Although I really can't do anything about the inevitable snow and freezing rain, and I can't help with the pollen because those darn commie, hippy libs who run Duke won't let me cut down all the trees, I can help all those confused and soon-to-be-homeless Duke underclassmen figure out what door they should hang their whiteboards on next year.

So in the spirit of being helpful and because my online blog "jk grdznsky" has not exactly been well received (apparently it's hard to make generalizations about girls at Duke when you don't actually know any), I have decided to list some of the pros and cons of the various housing options on campus.

Few Quad: Few is definitely one of the better places on campus to live. Its proximity to the main quad has always made it one of the more desirable places to live on West.

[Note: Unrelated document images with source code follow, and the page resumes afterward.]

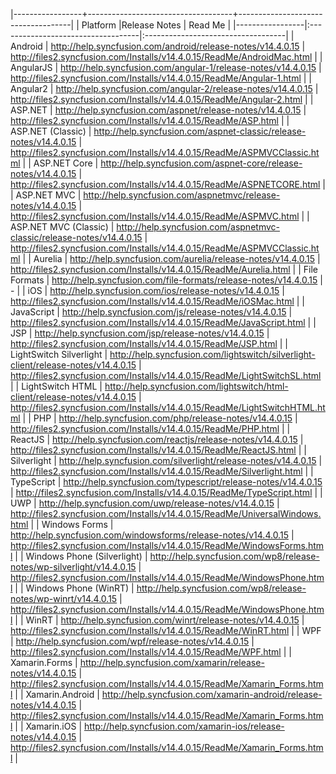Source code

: |-----------------+------------------------------------+------------------------------------|
|   Platform      |Release Notes                       | Read Me                            |
|-----------------|:-----------------------------------|:-----------------------------------|
| Android                      | <http://help.syncfusion.com/android/release-notes/v14.4.0.15>                          | <http://files2.syncfusion.com/Installs/v14.4.0.15/ReadMe/AndroidMac.html>        |
| AngularJS                    | <http://help.syncfusion.com/angular-1/release-notes/v14.4.0.15>                        | <http://files2.syncfusion.com/Installs/v14.4.0.15/ReadMe/Angular-1.html> |
| Angular2                 	   | <http://help.syncfusion.com/angular-2/release-notes/v14.4.0.15>                        | <http://files2.syncfusion.com/Installs/v14.4.0.15/ReadMe/Angular-2.html> |
| ASP.NET                      | <http://help.syncfusion.com/aspnet/release-notes/v14.4.0.15>                           | <http://files2.syncfusion.com/Installs/v14.4.0.15/ReadMe/ASP.html>               |
| ASP.NET (Classic)            | <http://help.syncfusion.com/aspnet-classic/release-notes/v14.4.0.15>                   | <http://files2.syncfusion.com/Installs/v14.4.0.15/ReadMe/ASPMVCClassic.html>     |
| ASP.NET Core	               | <http://help.syncfusion.com/aspnet-core/release-notes/v14.4.0.15>                      | <http://files2.syncfusion.com/Installs/v14.4.0.15/ReadMe/ASPNETCORE.html>     |
| ASP.NET MVC                  | <http://help.syncfusion.com/aspnetmvc/release-notes/v14.4.0.15>                        | <http://files2.syncfusion.com/Installs/v14.4.0.15/ReadMe/ASPMVC.html>            |
| ASP.NET MVC (Classic)        | <http://help.syncfusion.com/aspnetmvc-classic/release-notes/v14.4.0.15>                | <http://files2.syncfusion.com/Installs/v14.4.0.15/ReadMe/ASPMVCClassic.html>     |
| Aurelia                      | <http://help.syncfusion.com/aurelia/release-notes/v14.4.0.15>                        | <http://files2.syncfusion.com/Installs/v14.4.0.15/ReadMe/Aurelia.html> |
| File Formats                 | <http://help.syncfusion.com/file-formats/release-notes/v14.4.0.15>                     | -                                                                                |
| iOS                          | <http://help.syncfusion.com/ios/release-notes/v14.4.0.15>                              | <http://files2.syncfusion.com/Installs/v14.4.0.15/ReadMe/iOSMac.html>            |
| JavaScript                   | <http://help.syncfusion.com/js/release-notes/v14.4.0.15>                               | <http://files2.syncfusion.com/Installs/v14.4.0.15/ReadMe/JavaScript.html>        |
| JSP                   	   | <http://help.syncfusion.com/jsp/release-notes/v14.4.0.15>                               | <http://files2.syncfusion.com/Installs/v14.4.0.15/ReadMe/JSP.html>        |
| LightSwitch Silverlight      | <http://help.syncfusion.com/lightswitch/silverlight-client/release-notes/v14.4.0.15>   | <http://files2.syncfusion.com/Installs/v14.4.0.15/ReadMe/LightSwitchSL.html>     |
| LightSwitch HTML             | <http://help.syncfusion.com/lightswitch/html-client/release-notes/v14.4.0.15>          | <http://files2.syncfusion.com/Installs/v14.4.0.15/ReadMe/LightSwitchHTML.html>   |
| PHP                  		   | <http://help.syncfusion.com/php/release-notes/v14.4.0.15>                              | <http://files2.syncfusion.com/Installs/v14.4.0.15/ReadMe/PHP.html> |
| ReactJS                  	   | <http://help.syncfusion.com/reactjs/release-notes/v14.4.0.15>                      | <http://files2.syncfusion.com/Installs/v14.4.0.15/ReadMe/ReactJS.html> |
| Silverlight                  | <http://help.syncfusion.com/silverlight/release-notes/v14.4.0.15>                      | <http://files2.syncfusion.com/Installs/v14.4.0.15/ReadMe/Silverlight.html>       |
| TypeScript                   | <http://help.syncfusion.com/typescript/release-notes/v14.4.0.15>                       | <http://files2.syncfusion.com/Installs/v14.4.0.15/ReadMe/TypeScript.html> |
| UWP                          | <http://help.syncfusion.com/uwp/release-notes/v14.4.0.15>                              | <http://files2.syncfusion.com/Installs/v14.4.0.15/ReadMe/UniversalWindows.html>  |
| Windows Forms                | <http://help.syncfusion.com/windowsforms/release-notes/v14.4.0.15>                     | <http://files2.syncfusion.com/Installs/v14.4.0.15/ReadMe/WindowsForms.html>      |
| Windows Phone (Silverlight)  | <http://help.syncfusion.com/wp8/release-notes/wp-silverlight/v14.4.0.15>               | <http://files2.syncfusion.com/Installs/v14.4.0.15/ReadMe/WindowsPhone.html>      |
| Windows Phone (WinRT)        | <http://help.syncfusion.com/wp8/release-notes/wp-winrt/v14.4.0.15>                     |  <http://files2.syncfusion.com/Installs/v14.4.0.15/ReadMe/WindowsPhone.html>     |
| WinRT                        | <http://help.syncfusion.com/winrt/release-notes/v14.4.0.15>                            | <http://files2.syncfusion.com/Installs/v14.4.0.15/ReadMe/WinRT.html>             |
| WPF                          | <http://help.syncfusion.com/wpf/release-notes/v14.4.0.15>                              | <http://files2.syncfusion.com/Installs/v14.4.0.15/ReadMe/WPF.html>               |
| Xamarin.Forms                | <http://help.syncfusion.com/xamarin/release-notes/v14.4.0.15>                          | <http://files2.syncfusion.com/Installs/v14.4.0.15/ReadMe/Xamarin_Forms.html>     |
| Xamarin.Android              | <http://help.syncfusion.com/xamarin-android/release-notes/v14.4.0.15>                  | <http://files2.syncfusion.com/Installs/v14.4.0.15/ReadMe/Xamarin_Forms.html>     |
| Xamarin.iOS                  | <http://help.syncfusion.com/xamarin-ios/release-notes/v14.4.0.15>                      | <http://files2.syncfusion.com/Installs/v14.4.0.15/ReadMe/Xamarin_Forms.html>     |
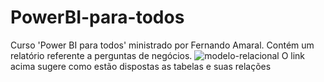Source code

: # PowerBI-para-todos
Curso 'Power BI para todos' ministrado por Fernando Amaral. Contém um relatório referente a perguntas de negócios.
![modelo-relacional](https://user-images.githubusercontent.com/90327215/171458458-0331ec98-b6c8-4889-a41b-985fb73e4ab2.PNG)
O link acima sugere como estão dispostas as tabelas e suas relações
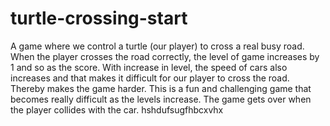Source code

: # turtle-crossing-start
A game where we control a turtle (our player) to cross a real busy road. When the player crosses the road correctly, the level of game increases by 1 and so as the score. With increase in level, the speed of cars 
also increases and that makes it difficult for our player to cross the road. Thereby makes the game harder. This is a fun and challenging game that becomes really difficult as the levels increase.
The game gets over when the player collides with the car.
hshdufsugfhbcxvhx
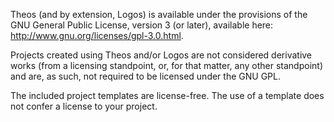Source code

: Theos (and by extension, Logos) is available under the provisions of the GNU
General Public License, version 3 (or later), available here:
http://www.gnu.org/licenses/gpl-3.0.html.

Projects created using Theos and/or Logos are not considered derivative works
(from a licensing standpoint, or, for that matter, any other standpoint) and
are, as such, not required to be licensed under the GNU GPL.

The included project templates are license-free. The use of a template does
not confer a license to your project.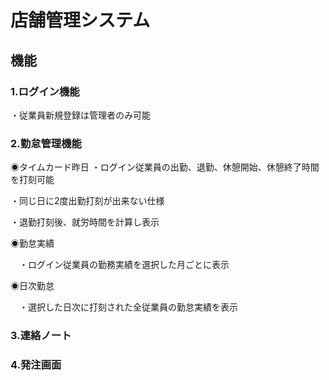 # 店舗管理システム

## 機能
 ### 1.ログイン機能
 
 ・従業員新規登録は管理者のみ可能
 
 ### 2.勤怠管理機能
 ◉タイムカード昨日
 ・ログイン従業員の出勤、退勤、休憩開始、休憩終了時間を打刻可能
 
 ・同じ日に2度出勤打刻が出来ない仕様
 
 ・退勤打刻後、就労時間を計算し表示
 
 ◉勤怠実績
 
 　・ログイン従業員の勤務実績を選択した月ごとに表示
  
 ◉日次勤怠
 
 　・選択した日次に打刻された全従業員の勤怠実績を表示

 ### 3.連絡ノート

 ### 4.発注画面
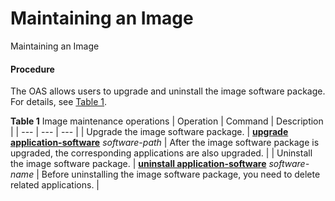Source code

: Maintaining an Image
====================

Maintaining an Image

#### Procedure

The OAS allows users to upgrade and uninstall the image software package. For details, see [Table 1](#EN-US_TASK_0000001564125877__table1159855210104).

**Table 1** Image maintenance operations
| Operation | Command | Description |
| --- | --- | --- |
| Upgrade the image software package. | [**upgrade application-software**](cmdqueryname=upgrade+application-software) *software-path* | After the image software package is upgraded, the corresponding applications are also upgraded. |
| Uninstall the image software package. | [**uninstall application-software**](cmdqueryname=uninstall+application-software) *software-name* | Before uninstalling the image software package, you need to delete related applications. |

But the Kappa Alpha and Alpha Epsilon Pi fraternities are in such close proximity to each other that full on inter-HH warfare is always a constant threat. Another problem with living in Few is the nightly 4 a.m. wake ups from the stampede of overachievers walking back to Edens from Bostock.

Edens: If you can get over the smell and the constant threat of being urinated on by drunken lacrosse players, Edens really is not that bad of a place to live. The rooms are not bad and the walk to classes will take care of that freshman 15 in no time at all. Female students beware though. With frats like Delta Sig, Sig Ep and Chi Psi in such close proximity, there have been rumors of STDs getting transferred right through the walls.

Crowell: Never heard of it.

Craven: Since it is close to both classes and parking, Craven is a convenient place to live. However, living there does have some drawbacks. Ever since the Dekes moved in, things have gotten complicated. It all started when they instituted monthly elections of quad presidents, board members, ambassadors, secretaries and security advisors (all of which were won by Russ Ferguson who ran unopposed). Then came the controversial quad-patriot act, in which wire-tapping and random quad-wide drug tests (much to the chagrin of the Betas) was imposed by the Dekes. The 800-page act also made Tuesday though Sunday official pastel days, during which wearing pastels and popping collars was encouraged.

Kilgo: If you are like me and find the sound of jackhammers to be especially comforting, this is the place for you. You may never actually get a chance to see the new BC walkway, but the sounds of it getting built will surely haunt you for the rest of your days. Make sure you bring some Febreze-they don't call it Brownstone for nothing.

These are just a few of the many places you can live on campus. If my descriptions still have you confused over where to live, don't worry about it-chances are you're all going to end up in Edens anyway.

I, for one, have got it all figured out. I'm living in an RV next year in the Blue Zone. Yep, $200 dollars for the whole year, and once I get one of those spaces in the front lot, I'm not moving for anybody. Best of all, I can finally live out my fantasy of spraying the entire tailgate with my own waste.

Jake Grodzinsky is a Trinity junior. His column runs every other Tuesday.